[Stored items from a collection]
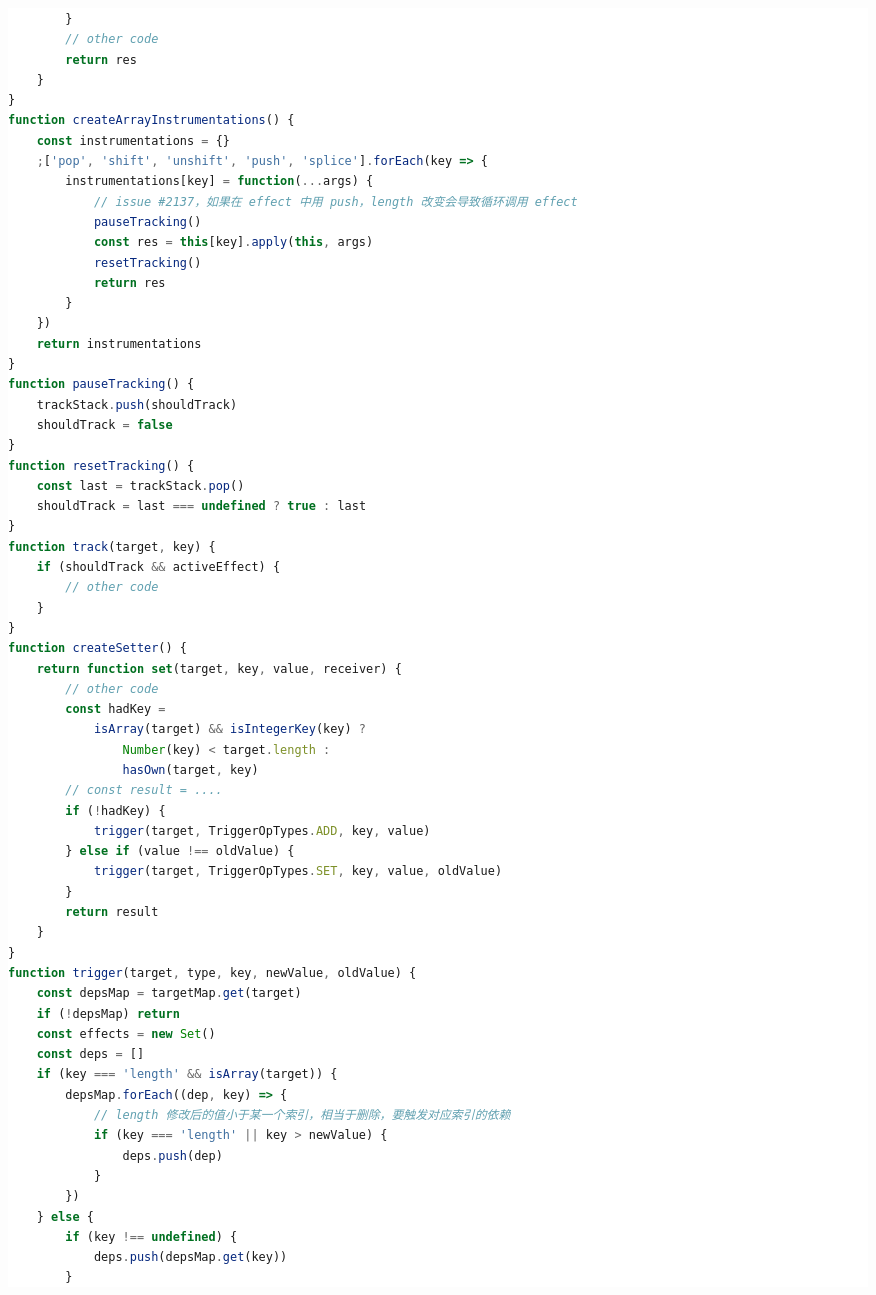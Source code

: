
```javascript
        }
        // other code
        return res
    }
}
function createArrayInstrumentations() {
    const instrumentations = {}
    ;['pop', 'shift', 'unshift', 'push', 'splice'].forEach(key => {
        instrumentations[key] = function(...args) {
            // issue #2137，如果在 effect 中用 push，length 改变会导致循环调用 effect
            pauseTracking()
            const res = this[key].apply(this, args)
            resetTracking()
            return res
        }
    })
    return instrumentations
}
function pauseTracking() {
    trackStack.push(shouldTrack)
    shouldTrack = false
}
function resetTracking() {
    const last = trackStack.pop()
    shouldTrack = last === undefined ? true : last 
}
function track(target, key) {
    if (shouldTrack && activeEffect) {
        // other code
    }
}
function createSetter() {
    return function set(target, key, value, receiver) {
        // other code
        const hadKey = 
            isArray(target) && isIntegerKey(key) ?
                Number(key) < target.length :
                hasOwn(target, key)
        // const result = ....
        if (!hadKey) {
            trigger(target, TriggerOpTypes.ADD, key, value)
        } else if (value !== oldValue) {
            trigger(target, TriggerOpTypes.SET, key, value, oldValue)
        }
        return result
    }
}
function trigger(target, type, key, newValue, oldValue) {
    const depsMap = targetMap.get(target)
    if (!depsMap) return
    const effects = new Set()
    const deps = []
    if (key === 'length' && isArray(target)) {
        depsMap.forEach((dep, key) => {
            // length 修改后的值小于某一个索引，相当于删除，要触发对应索引的依赖
            if (key === 'length' || key > newValue) {
                deps.push(dep)
            }
        })
    } else {
        if (key !== undefined) {
            deps.push(depsMap.get(key))
        }
```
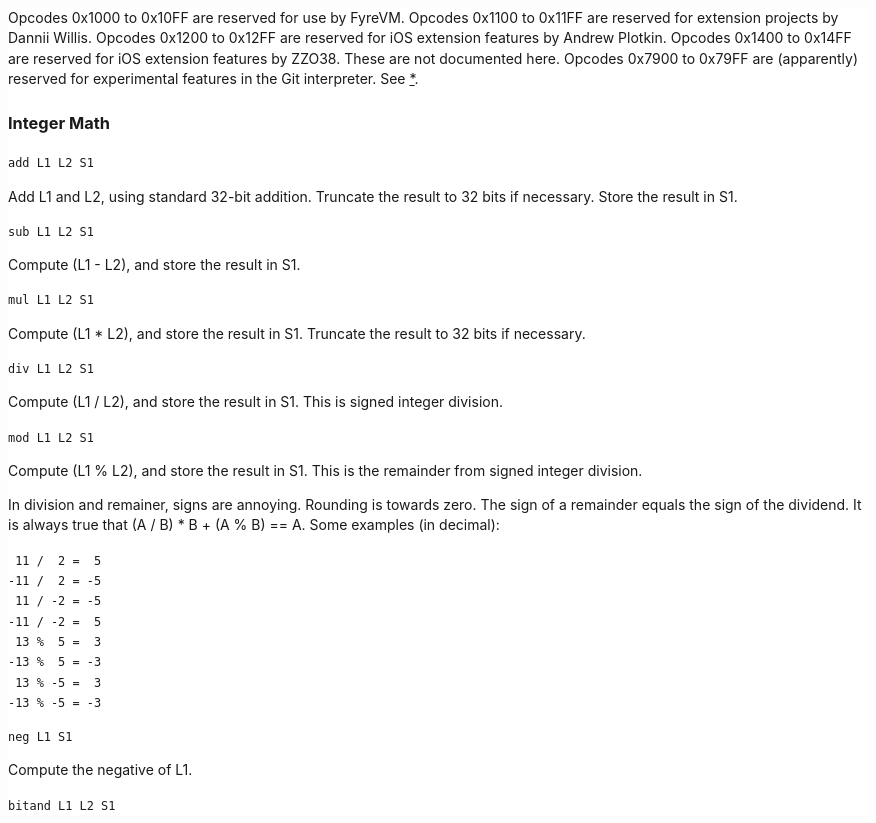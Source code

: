 Opcodes 0x1000 to 0x10FF are reserved for use by FyreVM. Opcodes 0x1100 to 0x11FF are reserved for extension projects by Dannii Willis. Opcodes 0x1200 to 0x12FF are reserved for iOS extension features by Andrew Plotkin. Opcodes 0x1400 to 0x14FF are reserved for iOS extension features by ZZO38. These are not documented here. Opcodes 0x7900 to 0x79FF are (apparently) reserved for experimental features in the Git interpreter. See [*](#otherif).

### Integer Math

```
add L1 L2 S1
```

Add L1 and L2, using standard 32-bit addition. Truncate the result to 32 bits if necessary. Store the result in S1.

```
sub L1 L2 S1
```

Compute (L1 - L2), and store the result in S1.

```
mul L1 L2 S1
```

Compute (L1 * L2), and store the result in S1. Truncate the result to 32 bits if necessary.

```
div L1 L2 S1
```

Compute (L1 / L2), and store the result in S1. This is signed integer division.

```
mod L1 L2 S1
```

Compute (L1 % L2), and store the result in S1. This is the remainder from signed integer division.

In division and remainer, signs are annoying. Rounding is towards zero. The sign of a remainder equals the sign of the dividend. It is always true that (A / B) * B + (A % B) == A. Some examples (in decimal):

     11 /  2 =  5
    -11 /  2 = -5
     11 / -2 = -5
    -11 / -2 =  5
     13 %  5 =  3
    -13 %  5 = -3
     13 % -5 =  3
    -13 % -5 = -3

```
neg L1 S1
```

Compute the negative of L1.

```
bitand L1 L2 S1
```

TASK REQUIREMENTS:
Bring together every line in the entries that holds the string "shouldTrack".

SOLUTION FOR THIS EXERCISE:
    trackStack.push(shouldTrack)
    shouldTrack = false
    shouldTrack = last === undefined ? true : last 
    if (shouldTrack && activeEffect) {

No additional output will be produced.